Records excerpted from a collection:
+===+

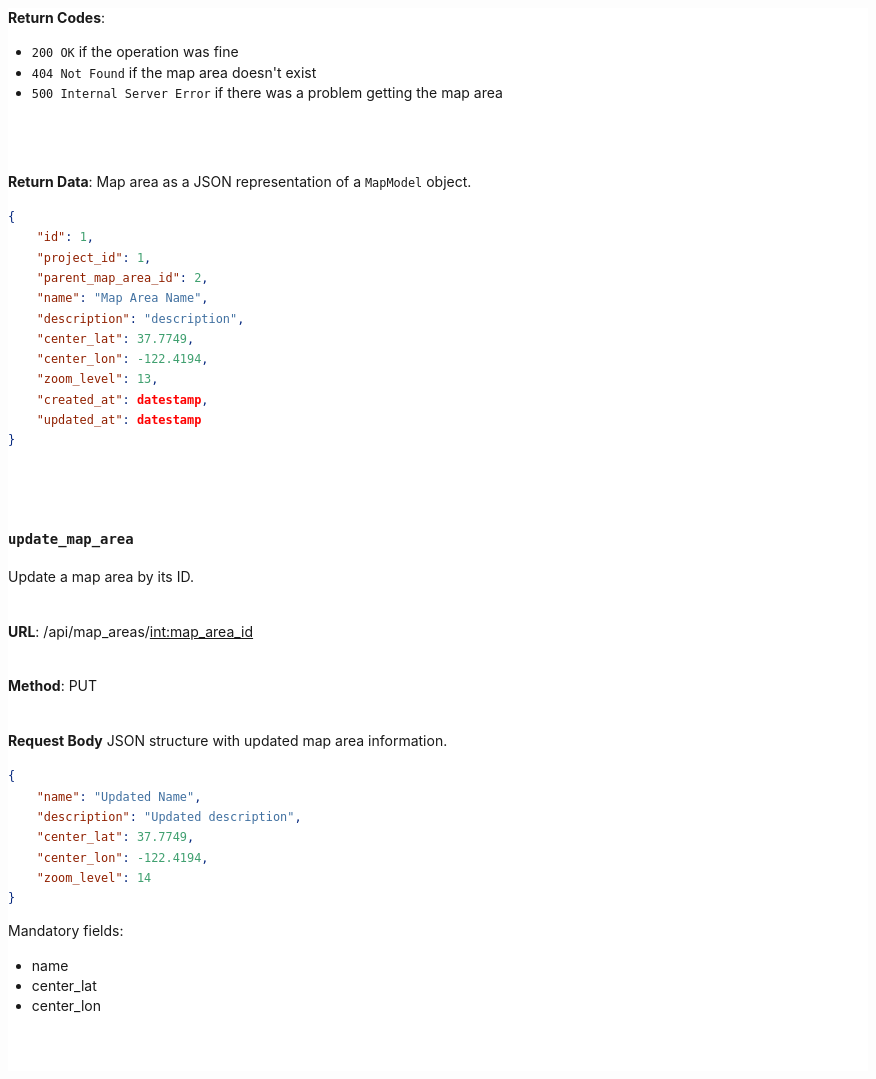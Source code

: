 **Return Codes**:
* `200 OK` if the operation was fine
* `404 Not Found` if the map area doesn't exist
* `500 Internal Server Error` if there was a problem getting the map area

</br></br>

**Return Data**:
Map area as a JSON representation of a `MapModel` object.

```json
{
    "id": 1,
    "project_id": 1,
    "parent_map_area_id": 2,
    "name": "Map Area Name",
    "description": "description",
    "center_lat": 37.7749,
    "center_lon": -122.4194,
    "zoom_level": 13,
    "created_at": datestamp,
    "updated_at": datestamp
}
```

</br></br>

### `update_map_area`

Update a map area by its ID.
</br></br>

**URL**: /api/map_areas/<int:map_area_id>
</br></br>

**Method**: PUT
</br></br>

**Request Body**
JSON structure with updated map area information.

```json
{
    "name": "Updated Name",
    "description": "Updated description",
    "center_lat": 37.7749,
    "center_lon": -122.4194,
    "zoom_level": 14
}
```

Mandatory fields:
* name
* center_lat
* center_lon

</br></br>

+===+

(Your task): Pictures are to be excluded; the records themselves are to be reproduced exactly.

(Solution):
Source code

: **Return Codes**:
* `200 OK` if the operation was fine
* `404 Not Found` if the map area doesn't exist
* `500 Internal Server Error` if there was a problem getting the map area

</br></br>

**Return Data**:
Map area as a JSON representation of a `MapModel` object.

```json
{
    "id": 1,
    "project_id": 1,
    "parent_map_area_id": 2,
    "name": "Map Area Name",
    "description": "description",
    "center_lat": 37.7749,
    "center_lon": -122.4194,
    "zoom_level": 13,
    "created_at": datestamp,
    "updated_at": datestamp
}
```

</br></br>

### `update_map_area`

Update a map area by its ID.
</br></br>

**URL**: /api/map_areas/<int:map_area_id>
</br></br>

**Method**: PUT
</br></br>

**Request Body**
JSON structure with updated map area information.

```json
{
    "name": "Updated Name",
    "description": "Updated description",
    "center_lat": 37.7749,
    "center_lon": -122.4194,
    "zoom_level": 14
}
```

Mandatory fields:
* name
* center_lat
* center_lon

</br></br>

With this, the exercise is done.